-- Input data --

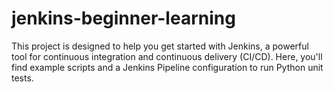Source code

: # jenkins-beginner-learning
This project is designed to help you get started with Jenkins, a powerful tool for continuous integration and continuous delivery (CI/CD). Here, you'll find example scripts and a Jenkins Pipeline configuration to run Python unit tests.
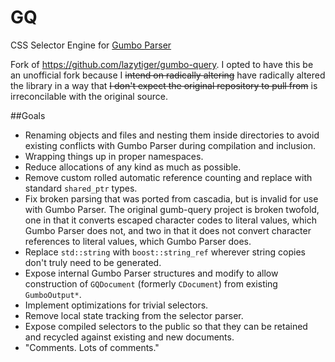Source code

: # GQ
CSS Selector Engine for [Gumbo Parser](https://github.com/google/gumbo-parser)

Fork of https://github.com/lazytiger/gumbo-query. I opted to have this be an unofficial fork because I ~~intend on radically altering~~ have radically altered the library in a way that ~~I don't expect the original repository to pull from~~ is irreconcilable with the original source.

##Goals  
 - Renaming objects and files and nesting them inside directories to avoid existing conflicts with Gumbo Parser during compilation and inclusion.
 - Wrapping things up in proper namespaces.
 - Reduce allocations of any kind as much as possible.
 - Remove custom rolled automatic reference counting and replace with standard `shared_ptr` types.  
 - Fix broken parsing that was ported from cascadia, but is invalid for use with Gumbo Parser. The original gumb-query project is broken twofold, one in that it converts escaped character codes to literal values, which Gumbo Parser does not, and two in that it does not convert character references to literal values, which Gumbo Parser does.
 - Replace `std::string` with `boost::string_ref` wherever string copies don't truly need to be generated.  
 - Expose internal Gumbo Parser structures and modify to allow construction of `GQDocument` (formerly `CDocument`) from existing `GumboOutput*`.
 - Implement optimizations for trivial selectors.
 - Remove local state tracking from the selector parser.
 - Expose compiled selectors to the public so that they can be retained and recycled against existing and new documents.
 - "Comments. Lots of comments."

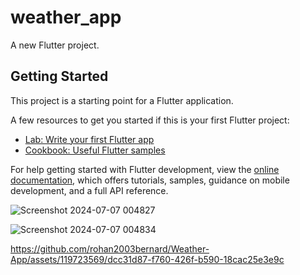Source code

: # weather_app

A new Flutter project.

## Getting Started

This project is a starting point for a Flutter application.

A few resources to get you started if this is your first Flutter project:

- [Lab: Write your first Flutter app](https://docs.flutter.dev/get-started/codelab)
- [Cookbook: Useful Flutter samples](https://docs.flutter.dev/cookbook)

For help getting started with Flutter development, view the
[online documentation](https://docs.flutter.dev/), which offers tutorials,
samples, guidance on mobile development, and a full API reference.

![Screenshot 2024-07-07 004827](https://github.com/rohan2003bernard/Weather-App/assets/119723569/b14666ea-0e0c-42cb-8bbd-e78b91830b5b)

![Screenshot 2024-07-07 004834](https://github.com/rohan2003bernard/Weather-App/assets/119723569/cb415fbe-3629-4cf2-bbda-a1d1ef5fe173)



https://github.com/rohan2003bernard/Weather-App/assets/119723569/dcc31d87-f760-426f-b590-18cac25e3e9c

-- Problem details --
Respond with a number only, the count of lines in the entries where the string "that" occurs.

-- Solution below --
3